Loading
Wamendiktisaintek Stella Christie meninjau lahan Calon Sekolah Garuda. (Antaranews)
JAKARTA, SCHOLAE.CO - Pemerintah melalui Kementerian Pendidikan Tinggi, Sains, dan Teknologi (Kemdiktisaintek) sedang mempersiapkan pembangunan Sekolah Garuda Baru di Kalimantan Utara. Proyek ini akan berdiri di atas lahan seluas 20 hektare, dengan tahap awal pembangunan mencakup dua hektare yang dirancang untuk menampung hingga 480 siswa.
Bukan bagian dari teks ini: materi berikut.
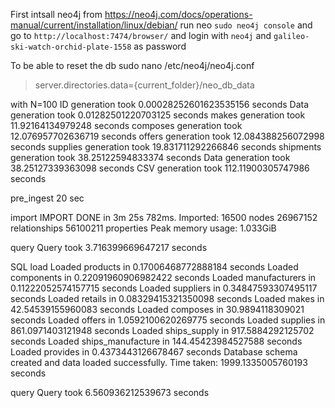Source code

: First intsall neo4j from https://neo4j.com/docs/operations-manual/current/installation/linux/debian/
run neo `sudo neo4j console` and go to `http://localhost:7474/browser/` and login with `neo4j` and `galileo-ski-watch-orchid-plate-1558` as password

To be able to reset the db
sudo nano /etc/neo4j/neo4j.conf

> server.directories.data={current_folder}/neo_db_data

with N=100
ID generation took 0.00028252601623535156 seconds
Data generation took 0.01282501220703125 seconds
makes generation took 11.92164134979248 seconds
composes generation took 12.076957702636719 seconds
offers generation took 12.084388256072998 seconds
supplies generation took 19.831711292266846 seconds
shipments generation took 38.25122594833374 seconds
Data generation took 38.25127339363098 seconds
CSV generation took 112.11900305747986 seconds

pre_ingest
20 sec

import
IMPORT DONE in 3m 25s 782ms.
Imported:
16500 nodes
26967152 relationships
56100211 properties
Peak memory usage: 1.033GiB

query
Query took 3.716399669647217 seconds

SQL
load
Loaded products in 0.17006468772888184 seconds
Loaded components in 0.22091960906982422 seconds
Loaded manufacturers in 0.11222052574157715 seconds
Loaded suppliers in 0.34847593307495117 seconds
Loaded retails in 0.08329415321350098 seconds
Loaded makes in 42.54539155960083 seconds
Loaded composes in 30.9894118309021 seconds
Loaded offers in 1.0592100620269775 seconds
Loaded supplies in 861.0971403121948 seconds
Loaded ships_supply in 917.5884292125702 seconds
Loaded ships_manufacture in 144.45423984527588 seconds
Loaded provides in 0.4373443126678467 seconds
Database schema created and data loaded successfully.
Time taken: 1999.1335005760193 seconds

query
Query took 6.560936212539673 seconds
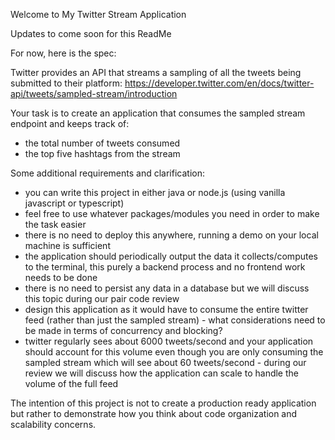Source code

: Welcome to My Twitter Stream Application

Updates to come soon for this ReadMe

For now, here is the spec:

Twitter provides an API that streams a sampling of all the tweets being submitted to their platform: https://developer.twitter.com/en/docs/twitter-api/tweets/sampled-stream/introduction

Your task is to create an application that consumes the sampled stream endpoint and keeps track of:
* the total number of tweets consumed
* the top five hashtags from the stream

Some additional requirements and clarification:
* you can write this project in either java or node.js (using vanilla javascript or typescript)
* feel free to use whatever packages/modules you need in order to make the task easier
* there is no need to deploy this anywhere, running a demo on your local machine is sufficient
* the application should periodically output the data it collects/computes to the terminal, this purely a backend process and no frontend work needs to be done
* there is no need to persist any data in a database but we will discuss this topic during our pair code review
* design this application as it would have to consume the entire twitter feed (rather than just the sampled stream) - what considerations need to be made in terms of concurrency and blocking?
* twitter regularly sees about 6000 tweets/second and your application should account for this volume even though you are only consuming the sampled stream which will see about 60 tweets/second - during our review we will discuss how the application can scale to handle the volume of the full feed

The intention of this project is not to create a production ready application but rather to demonstrate how you think about code organization and scalability concerns.
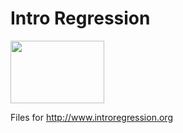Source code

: # Intro Regression 


<img src="img/introgression-sticker.png" width="150" height="100" />

Files for http://www.introregression.org




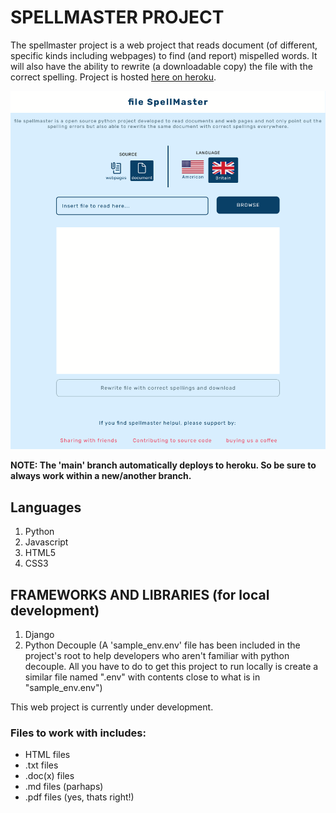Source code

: # SPELLMASTER PROJECT

The spellmaster project is a web project that reads document (of different, specific kinds including webpages) to find (and report) mispelled words. It will also have the ability to rewrite (a downloadable copy) the file with the correct spelling. Project is hosted [here on heroku](https://spellmaster.herokuapp.com).

![SpellMaster Prototyped Main Page](/screen.png)


**NOTE: The 'main' branch automatically deploys to heroku. So be sure to always work within a new/another branch.**


## Languages
1. Python
2. Javascript
3. HTML5
4. CSS3

## FRAMEWORKS AND LIBRARIES (for local development)
1. Django
2. Python Decouple (A 'sample_env.env' file has been included in the project's root to help developers who aren't familiar with python decouple. All you have to do to get this project to run locally is create a similar file named ".env" with contents close to what is in "sample_env.env")


This web project is currently under development. 

### Files to work with includes:
* HTML files
* .txt files
* .doc(x) files
* .md files (parhaps)
* .pdf files (yes, thats right!)
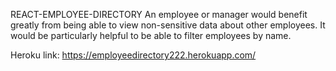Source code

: REACT-EMPLOYEE-DIRECTORY
An employee or manager would benefit greatly from being able to view non-sensitive data about other employees. It would be particularly helpful to be able to filter employees by name.

Heroku link: https://employeedirectory222.herokuapp.com/ 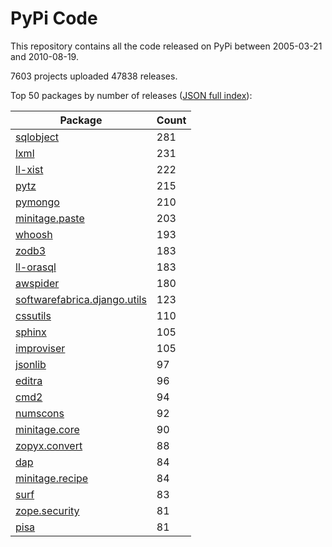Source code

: # PyPi Code

This repository contains all the code released on PyPi between 2005-03-21 and 2010-08-19.

7603 projects uploaded 47838 releases. 

Top 50 packages by number of releases ([JSON full index](./index.json)):

| Package   | Count |
|-----------|-------|
| [sqlobject](https://github.com/pypi-data/pypi-code-1/tree/import/sqlobject) | 281 |
| [lxml](https://github.com/pypi-data/pypi-code-1/tree/import/lxml) | 231 |
| [ll-xist](https://github.com/pypi-data/pypi-code-1/tree/import/ll-xist) | 222 |
| [pytz](https://github.com/pypi-data/pypi-code-1/tree/import/pytz) | 215 |
| [pymongo](https://github.com/pypi-data/pypi-code-1/tree/import/pymongo) | 210 |
| [minitage.paste](https://github.com/pypi-data/pypi-code-1/tree/import/minitage.paste) | 203 |
| [whoosh](https://github.com/pypi-data/pypi-code-1/tree/import/whoosh) | 193 |
| [zodb3](https://github.com/pypi-data/pypi-code-1/tree/import/zodb3) | 183 |
| [ll-orasql](https://github.com/pypi-data/pypi-code-1/tree/import/ll-orasql) | 183 |
| [awspider](https://github.com/pypi-data/pypi-code-1/tree/import/awspider) | 180 |
| [softwarefabrica.django.utils](https://github.com/pypi-data/pypi-code-1/tree/import/softwarefabrica.django.utils) | 123 |
| [cssutils](https://github.com/pypi-data/pypi-code-1/tree/import/cssutils) | 110 |
| [sphinx](https://github.com/pypi-data/pypi-code-1/tree/import/sphinx) | 105 |
| [improviser](https://github.com/pypi-data/pypi-code-1/tree/import/improviser) | 105 |
| [jsonlib](https://github.com/pypi-data/pypi-code-1/tree/import/jsonlib) | 97 |
| [editra](https://github.com/pypi-data/pypi-code-1/tree/import/editra) | 96 |
| [cmd2](https://github.com/pypi-data/pypi-code-1/tree/import/cmd2) | 94 |
| [numscons](https://github.com/pypi-data/pypi-code-1/tree/import/numscons) | 92 |
| [minitage.core](https://github.com/pypi-data/pypi-code-1/tree/import/minitage.core) | 90 |
| [zopyx.convert](https://github.com/pypi-data/pypi-code-1/tree/import/zopyx.convert) | 88 |
| [dap](https://github.com/pypi-data/pypi-code-1/tree/import/dap) | 84 |
| [minitage.recipe](https://github.com/pypi-data/pypi-code-1/tree/import/minitage.recipe) | 84 |
| [surf](https://github.com/pypi-data/pypi-code-1/tree/import/surf) | 83 |
| [zope.security](https://github.com/pypi-data/pypi-code-1/tree/import/zope.security) | 81 |
| [pisa](https://github.com/pypi-data/pypi-code-1/tree/import/pisa) | 81 |

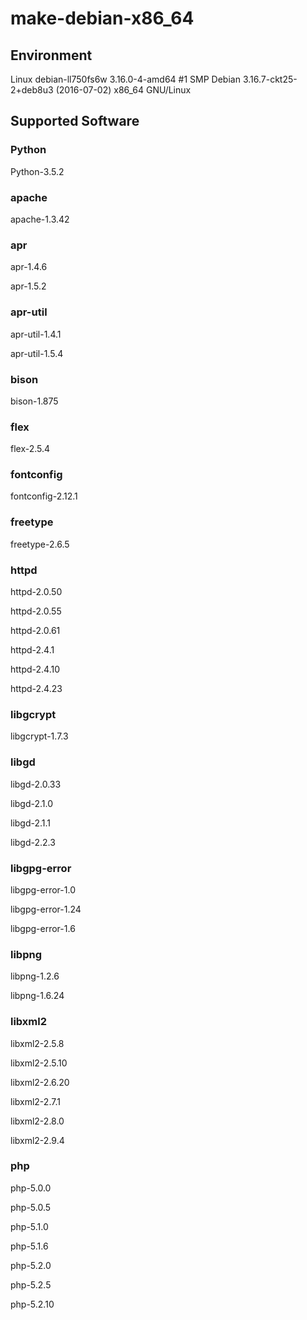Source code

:# make-debian-x86_64

## Environment
Linux debian-ll750fs6w 3.16.0-4-amd64 #1 SMP Debian 3.16.7-ckt25-2+deb8u3 (2016-07-02) x86_64 GNU/Linux

## Supported Software
### Python
Python-3.5.2

### apache
apache-1.3.42

### apr
apr-1.4.6

apr-1.5.2

### apr-util
apr-util-1.4.1

apr-util-1.5.4

### bison
bison-1.875

### flex
flex-2.5.4

### fontconfig
fontconfig-2.12.1

### freetype
freetype-2.6.5

### httpd
httpd-2.0.50

httpd-2.0.55

httpd-2.0.61

httpd-2.4.1

httpd-2.4.10

httpd-2.4.23

### libgcrypt
libgcrypt-1.7.3

### libgd
libgd-2.0.33

libgd-2.1.0

libgd-2.1.1

libgd-2.2.3

### libgpg-error
libgpg-error-1.0

libgpg-error-1.24

libgpg-error-1.6

### libpng
libpng-1.2.6

libpng-1.6.24

### libxml2
libxml2-2.5.8

libxml2-2.5.10

libxml2-2.6.20

libxml2-2.7.1

libxml2-2.8.0

libxml2-2.9.4

### php
php-5.0.0

php-5.0.5

php-5.1.0

php-5.1.6

php-5.2.0

php-5.2.5

php-5.2.10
Sekolah Garuda Baru tersebut akan dilengkapi asrama, rumah guru, fasilitas olahraga yang terbuka untuk masyarakat, serta ruang pembelajaran dan pengabdian. Fasilitas tersebut dirancang untuk mendukung ekosistem pendidikan berkualitas yang merata, termasuk di wilayah Tertinggal, Terdepan, dan Terluar (3T).
Wakil Menteri Pendidikan Tinggi, Sains, dan Teknologi, Stella Christie, menyampaikan bahwa Sekolah Garuda menjadi bukti komitmen pemerintah dalam membuka akses pendidikan unggulan di seluruh Indonesia.
"Sekolah Garuda adalah bentuk nyata pemerataan akses pendidikan berkualitas. Presiden Prabowo percaya bahwa talenta tersebar di seluruh pelosok Indonesia, dan tugas kita adalah menghadirkan peluang secara merata, termasuk di Kalimantan Utara," kata Wakil Menteri Pendidikan Tinggi, Sains, dan Teknologi (Wamendiktisaintek) Stella Christie melalui keterangan di Jakarta, Minggu.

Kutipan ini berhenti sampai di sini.